Work item ▸ Say how many lines in the listing below contain the word "tehtävä". Give the number alone.
--------------------
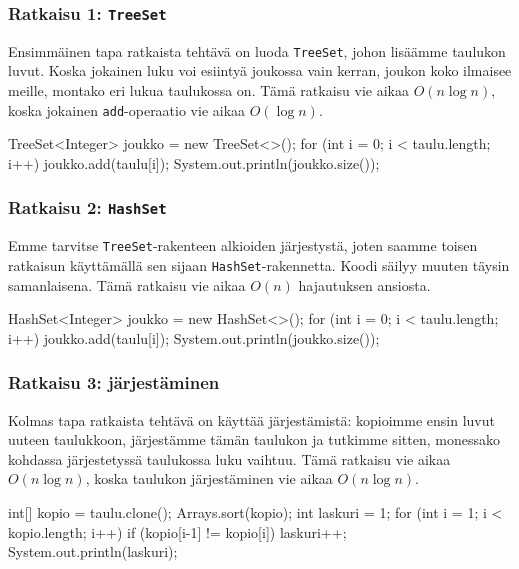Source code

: \subsubsection{Ratkaisu 1: \texttt{TreeSet}}

Ensimmäinen tapa ratkaista tehtävä on luoda \texttt{TreeSet},
johon lisäämme taulukon luvut.
Koska jokainen luku voi esiintyä joukossa vain kerran,
joukon koko ilmaisee meille, montako eri lukua taulukossa on.
Tämä ratkaisu vie aikaa $O(n \log n)$, koska jokainen
\texttt{add}-operaatio vie aikaa $O(\log n)$.

\begin{code}
TreeSet<Integer> joukko = new TreeSet<>();
for (int i = 0; i < taulu.length; i++) {
    joukko.add(taulu[i]);
}
System.out.println(joukko.size());
\end{code}

\subsubsection{Ratkaisu 2: \texttt{HashSet}}

Emme tarvitse \texttt{TreeSet}-rakenteen
alkioiden järjestystä, joten saamme toisen ratkaisun
käyttämällä sen sijaan \texttt{HashSet}-rakennetta.
Koodi säilyy muuten täysin samanlaisena.
Tämä ratkaisu vie aikaa $O(n)$ hajautuksen ansiosta.

\begin{code}
HashSet<Integer> joukko = new HashSet<>();
for (int i = 0; i < taulu.length; i++) {
    joukko.add(taulu[i]);
}
System.out.println(joukko.size());
\end{code}

\subsubsection{Ratkaisu 3: järjestäminen}

Kolmas tapa ratkaista tehtävä on käyttää järjestämistä:
kopioimme ensin luvut uuteen taulukkoon, järjestämme tämän taulukon ja
tutkimme sitten, monessako kohdassa järjestetyssä taulukossa luku vaihtuu.
Tämä ratkaisu vie aikaa $O(n \log n)$, koska taulukon järjestäminen
vie aikaa $O(n \log n)$.

\begin{code}
int[] kopio = taulu.clone();
Arrays.sort(kopio);
int laskuri = 1;
for (int i = 1; i < kopio.length; i++) {
    if (kopio[i-1] != kopio[i]) laskuri++;
}
System.out.println(laskuri);
\end{code}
--------------------
Finished exercise ▸ 2